I’m trying to run kernels auto-tuning with backend supporting Intel integrated graphics hardware on Macbook Pro running Mac OS Catalina. I followed this tutorial: https://docs.tvm.ai/tutorials/autotvm/tune_relay_x86.html

I succeeded to run auto-tuning with llvm backend, but failed to do so with metal, opencl and opengl backends. All fail with different errors.

Metal / OpenCL backends

I was able to run compiled model. However, auto-tuning crashes with lots of following errors:

objc[84514]: +[NSNumber initialize] may have been in progress in another thread when fork() was called.

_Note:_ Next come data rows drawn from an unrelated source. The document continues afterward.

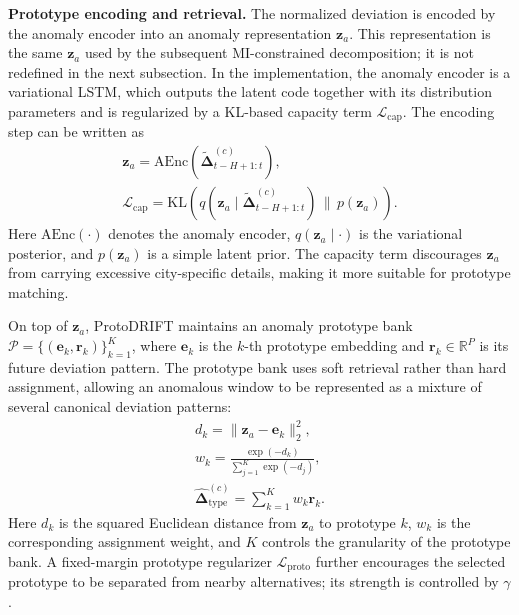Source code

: \textbf{Prototype encoding and retrieval.} The normalized deviation is encoded by the anomaly encoder into an anomaly representation $\mathbf{z}_a$. This representation is the same $\mathbf{z}_a$ used by the subsequent MI-constrained decomposition; it is not redefined in the next subsection. In the implementation, the anomaly encoder is a variational LSTM, which outputs the latent code together with its distribution parameters and is regularized by a KL-based capacity term $\mathcal{L}_{\mathrm{cap}}$. The encoding step can be written as
\begin{equation}
\begin{gathered}
    \mathbf{z}_a=\mathrm{AEnc}\left(\widetilde{\boldsymbol{\Delta}}^{(c)}_{t-H+1:t}\right), \\
    \mathcal{L}_{\mathrm{cap}}=\mathrm{KL}\left(q(\mathbf{z}_a\mid\widetilde{\boldsymbol{\Delta}}^{(c)}_{t-H+1:t})\,\|\,p(\mathbf{z}_a)\right).
\end{gathered}
\end{equation}
Here $\mathrm{AEnc}(\cdot)$ denotes the anomaly encoder, $q(\mathbf{z}_a\mid\cdot)$ is the variational posterior, and $p(\mathbf{z}_a)$ is a simple latent prior. The capacity term discourages $\mathbf{z}_a$ from carrying excessive city-specific details, making it more suitable for prototype matching.

On top of $\mathbf{z}_a$, ProtoDRIFT maintains an anomaly prototype bank $\mathcal{P}=\{(\mathbf{e}_k,\mathbf{r}_k)\}_{k=1}^{K}$, where $\mathbf{e}_k$ is the $k$-th prototype embedding and $\mathbf{r}_k\in\mathbb{R}^{P}$ is its future deviation pattern. The prototype bank uses soft retrieval rather than hard assignment, allowing an anomalous window to be represented as a mixture of several canonical deviation patterns:
\begin{equation}
\begin{gathered}
    d_k=\|\mathbf{z}_a-\mathbf{e}_k\|_2^2, \\
    w_k=\frac{\exp(-d_k)}{\sum_{j=1}^{K}\exp(-d_j)}, \\
    \widehat{\boldsymbol{\Delta}}^{(c)}_{\mathrm{type}}=\sum_{k=1}^{K}w_k\mathbf{r}_k.
\end{gathered}
\end{equation}
Here $d_k$ is the squared Euclidean distance from $\mathbf{z}_a$ to prototype $k$, $w_k$ is the corresponding assignment weight, and $K$ controls the granularity of the prototype bank. A fixed-margin prototype regularizer $\mathcal{L}_{\mathrm{proto}}$ further encourages the selected prototype to be separated from nearby alternatives; its strength is controlled by $\gamma$.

The error has been discussed in this Github issue, but no solution has been proposed there. I’m wondering is there any hack or workaround to fix this error (even if it requires some manual single-treaded performance tuning)? Looks like it is a total blocker for running TVM kernels tuner with metal backend on MacOS.

OpenGL backend

I even failed to run compiled model. The huge error backtrace ends with:

File "/Users/g-korepanov/Desktop/yandex/zoom/intel-gpu/tvm/venv/lib/python3.7/site-packages/topi-0.7.dev1-py3.7.egg/topi/nn/conv2d.py", line 73, in conv2d raise ValueError("not support this layout {} yet".format(layout)) ValueError: not support this layout float32 yet

I suppose this is some stupid error or bug in my setup, since float32 should not be treated as layout.

Summary

To sum up, I failed to utilize any backend for auto-tuning kernels on Intel GPU hardware. And inference speed with default kernel params is critically low (compared to same model running using Apple CoreML framework).

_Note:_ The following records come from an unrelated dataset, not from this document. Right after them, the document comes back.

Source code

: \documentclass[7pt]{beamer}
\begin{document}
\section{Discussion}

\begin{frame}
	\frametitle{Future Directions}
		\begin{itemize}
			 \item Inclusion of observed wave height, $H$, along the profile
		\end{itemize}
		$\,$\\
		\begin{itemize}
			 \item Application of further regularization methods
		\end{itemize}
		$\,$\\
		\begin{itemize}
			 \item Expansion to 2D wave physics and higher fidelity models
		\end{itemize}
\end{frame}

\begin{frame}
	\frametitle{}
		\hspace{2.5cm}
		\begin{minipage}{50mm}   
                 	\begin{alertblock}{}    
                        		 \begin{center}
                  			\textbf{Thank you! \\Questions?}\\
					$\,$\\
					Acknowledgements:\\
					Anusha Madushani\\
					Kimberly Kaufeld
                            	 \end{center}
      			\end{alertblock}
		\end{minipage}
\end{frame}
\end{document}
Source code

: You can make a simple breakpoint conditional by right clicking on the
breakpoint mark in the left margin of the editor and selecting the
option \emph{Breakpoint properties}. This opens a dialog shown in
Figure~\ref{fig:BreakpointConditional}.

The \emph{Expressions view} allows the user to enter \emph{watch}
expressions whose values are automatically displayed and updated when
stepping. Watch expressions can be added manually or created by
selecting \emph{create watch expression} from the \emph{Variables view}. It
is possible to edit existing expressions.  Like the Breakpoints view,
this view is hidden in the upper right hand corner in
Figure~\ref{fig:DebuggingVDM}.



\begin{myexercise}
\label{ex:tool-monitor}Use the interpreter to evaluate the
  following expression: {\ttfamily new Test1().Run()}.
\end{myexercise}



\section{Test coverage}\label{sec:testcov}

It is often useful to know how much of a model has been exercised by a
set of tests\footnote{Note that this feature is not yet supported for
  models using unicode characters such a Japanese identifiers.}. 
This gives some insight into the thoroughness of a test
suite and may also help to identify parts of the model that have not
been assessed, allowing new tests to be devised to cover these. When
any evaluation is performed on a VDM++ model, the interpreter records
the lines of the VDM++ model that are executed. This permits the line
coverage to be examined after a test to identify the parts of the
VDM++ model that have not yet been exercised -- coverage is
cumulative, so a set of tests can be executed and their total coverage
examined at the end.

I would highly appreciate any help in resolving any of the problems above.

Setup details

I’ve built TVM from source with OpenGL, OpenCL, Metal, LLVM and MKL-DNN extensions enabled. The model I’m trying to tuning is resnet-18 from relay.testing module. LLVM tuning is working seamlessly (however the final speed is still far from other frameworks).

P.S. Also I do not understand how to choose the specific hardware device (i.e. context) when auto-tuning kernels. In TVM tutorials there is only target being set and I’m wondering which HW device (Intel GPU or AMD GPU in my case) is going to be used for kernels tuning.